Symantec’s Enterprise Security segment will get a boost from the Blue Coat acquisition

In the first part of this series, we looked at Symantec’s (SYMC) latest deal to acquire Blue Coat Systems. After Symantec sells Veritas, it will be left with the Enterprise Security and Consumer Security segments. To boost its position in the cybersecurity space, Symantec strategically chose to acquire Blue Coat.

Continued softness in the PC space impacts Symantec’s Consumer Security segment. That has fueled the need for Symantec to strengthen its position in the security space. With Blue Coat under its umbrella, the enterprise security business share in Symantec’s overall revenues will increase to 62%. It was close to 53% in fiscal 2016.

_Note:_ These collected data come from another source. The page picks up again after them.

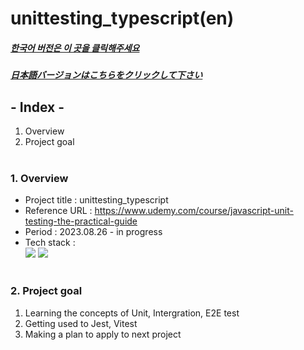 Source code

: # unittesting_typescript(en)

##### [한국어 버전은 이 곳을 클릭해주세요](README.md)

##### [日本語バージョンはこちらをクリックして下さい](README_JP.md)

## - Index -

1. Overview
2. Project goal
   </br>
   </br>

### 1. Overview

- Project title : unittesting_typescript
- Reference URL : https://www.udemy.com/course/javascript-unit-testing-the-practical-guide
- Period : 2023.08.26 - in progress
- Tech stack : </br>
  <img src="https://img.shields.io/badge/typescript-3178C6?style=for-the-badge&logo=typescript&logoColor=white"> <img src="https://img.shields.io/badge/vitest-6E9F18?style=for-the-badge&logo=vitest&logoColor=white">
  </br>
  </br>

### 2. Project goal

1. Learning the concepts of Unit, Intergration, E2E test
2. Getting used to Jest, Vitest
3. Making a plan to apply to next project
   </br>
   </br>
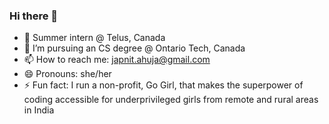 ### Hi there 👋

- 🔭 Summer intern @ Telus, Canada
- 🌱 I’m pursuing an CS degree @ Ontario Tech, Canada
- 📫 How to reach me: japnit.ahuja@gmail.com
- 😄 Pronouns: she/her
- ⚡ Fun fact: I run a non-profit, Go Girl, that makes the superpower of coding accessible for underprivileged girls from remote and rural areas in India
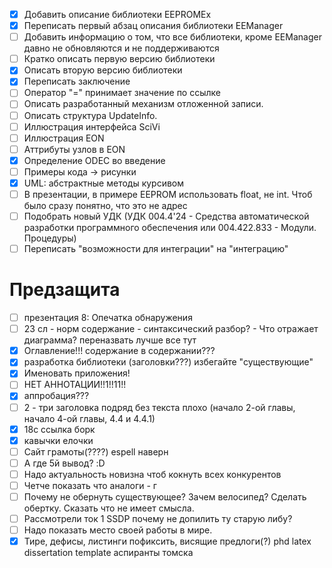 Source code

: - [X] Добавить описание библиотеки EEPROMEx
- [X] Переписать первый абзац описания библиотеки EEManager
- [ ] Добавить информацию о том, что все библиотеки, кроме EEManager давно не обновляются и не поддерживаются
- [ ] Кратко описать первую версию библиотеки
- [X] Описать вторую версию библиотеки
- [X] Переписать заключение
- [ ] Оператор "=" принимает значение по ссылке
- [ ] Описать разработанный механизм отложенной записи.
- [ ] Описать структура UpdateInfo.
- [ ] Иллюстрация интерфейса SciVi
- [ ] Иллюстрация EON
- [ ] Аттрибуты узлов в EON
- [X] Определение ODEC во введение
- [ ] Примеры кода -> рисунки
- [X] UML: абстрактные методы курсивом
- [ ] В презентации, в примере EEPROM использовать float, не int. Чтоб было сразу понятно, что это не адрес
- [ ] Подобрать новый УДК (УДК 004.4'24 - Средства автоматической разработки программного обеспечения или 004.422.833 - Модули. Процедуры)
- [ ] Переписать "возможности для интеграции" на "интеграцию"

# Предзащита
- [ ] презентация 8: Опечатка обнаружения
- [ ] 23 сл - норм содержание - синтаксический разбор? - Что отражает диаграмма? переназвать лучше все тут
- [X] Оглавление!!! содержание в содержании???
- [X] разработка библиотеки (заголовки???) избегайте "существующие"
- [X] Именовать приложения!
- [ ] НЕТ АННОТАЦИИ!!1!!11!!
- [X] аппробация???
- [ ] 2 - три заголовка подряд без текста плохо (начало 2-ой главы, начало 4-ой главы, 4.4 и 4.4.1)
- [X] 18с ссылка борк
- [X] кавычки елочки
- [ ] Сайт грамоты(????) espell наверн
- [ ] А где 5й вывод? :D
- [ ] Надо актуальность новизна чтоб кокнуть всех конкурентов
- [ ] Четче показать что аналоги - г
- [ ] Почему не обернуть существующее? Зачем велосипед? Сделать обертку. Сказать что не имеет смысла.
- [ ] Рассмотрели ток 1 SSDP почему не допилить ту старую либу?
- [ ] Надо показать место своей работы в мире.
- [X] Тире, дефисы, листинги пофиксить, висящие предлоги(?) phd latex dissertation template аспиранты томска
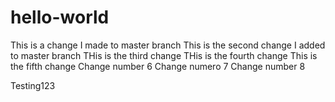 hello-world
===========
This is a change I made to master branch
This is the second change I added to master branch
THis is the third change
THis is the fourth change
This is the fifth change
Change number 6
Change numero 7
Change number 8

Testing123
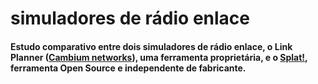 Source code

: # simuladores de rádio enlace

#### Estudo comparativo entre dois simuladores de rádio enlace, o Link Planner ([Cambium networks](https://support.cambiumnetworks.com)), uma ferramenta proprietária, e o [Splat!](http://www.qsl.net/kd2bd/splat.html), ferramenta Open Source e independente de fabricante.
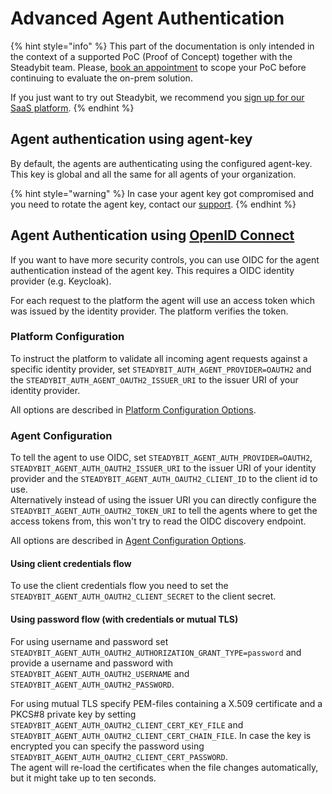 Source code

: # Advanced Agent Authentication

{% hint style="info" %}
This part of the documentation is only intended in the context of a supported PoC (Proof of Concept) together with the Steadybit team.
Please, [book an appointment](https://www.steadybit.com/request-demo) to scope your PoC before continuing to evaluate the on-prem solution.

If you just want to try out Steadybit, we recommend you [sign up for our SaaS platform](https://signup.steadybit.com).
{% endhint %}

## Agent authentication using agent-key

By default, the agents are authenticating using the configured agent-key.\
This key is global and all the same for all agents of your organization.

{% hint style="warning" %}
In case your agent key got compromised and you need to rotate the agent key, contact our [support](mailto:support@steadybit.com).
{% endhint %}

## Agent Authentication using [OpenID Connect](https://openid.net/connect/)

If you want to have more security controls, you can use OIDC for the agent authentication instead of the agent key. This requires a OIDC identity provider (e.g. Keycloak).

For each request to the platform the agent will use an access token which was issued by the identity provider. The platform verifies the token.

### Platform Configuration

To instruct the platform to validate all incoming agent requests against a specific identity provider, set `STEADYBIT_AUTH_AGENT_PROVIDER=OAUTH2` and the `STEADYBIT_AUTH_AGENT_OAUTH2_ISSUER_URI` to the issuer URI of your identity provider.

All options are described in [Platform Configuration Options](advanced-configuration.md#openid-connect-authentication).

### Agent Configuration

To tell the agent to use OIDC, set `STEADYBIT_AGENT_AUTH_PROVIDER=OAUTH2`, `STEADYBIT_AGENT_AUTH_OAUTH2_ISSUER_URI` to the issuer URI of your identity provider and the `STEADYBIT_AGENT_AUTH_OAUTH2_CLIENT_ID` to the client id to use.\
Alternatively instead of using the issuer URI you can directly configure the `STEADYBIT_AGENT_AUTH_OAUTH2_TOKEN_URI` to tell the agents where to get the access tokens from, this won't try to read the OIDC discovery endpoint.

All options are described in [Agent Configuration Options](install-and-configure/install-agents-legacy/advanced-configuration.md).

#### Using client credentials flow

To use the client credentials flow you need to set the `STEADYBIT_AGENT_AUTH_OAUTH2_CLIENT_SECRET` to the client secret.

#### Using password flow (with credentials or mutual TLS)

For using username and password set `STEADYBIT_AGENT_AUTH_OAUTH2_AUTHORIZATION_GRANT_TYPE=password` and provide a username and password with `STEADYBIT_AGENT_AUTH_OAUTH2_USERNAME` and `STEADYBIT_AGENT_AUTH_OAUTH2_PASSWORD`.

For using mutual TLS specify PEM-files containing a X.509 certificate and a PKCS#8 private key by setting `STEADYBIT_AGENT_AUTH_OAUTH2_CLIENT_CERT_KEY_FILE` and `STEADYBIT_AGENT_AUTH_OAUTH2_CLIENT_CERT_CHAIN_FILE`. In case the key is encrypted you can specify the password using `STEADYBIT_AGENT_AUTH_OAUTH2_CLIENT_CERT_PASSWORD`.\
The agent will re-load the certificates when the file changes automatically, but it might take up to ten seconds.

In fiscal 2016, Symantec’s Enterprise Security revenues fell by 7% to ~$1.9 billion. Endpoint Protection and DLP (Data Loss Prevention) are the fastest-growing subsegments of the company’s Enterprise Security Software business. A fall in DLP impacted Symantec’s Enterprise Security segment.

In fiscal 2017, Symantec plans to release additional DLP cloud add-ons for Box (BOX), OneDrive, and (CRM). DLP cloud is already available for Microsoft (MSFT) Office 365 and Google’s (GOOG) (GOOGL) Gmail.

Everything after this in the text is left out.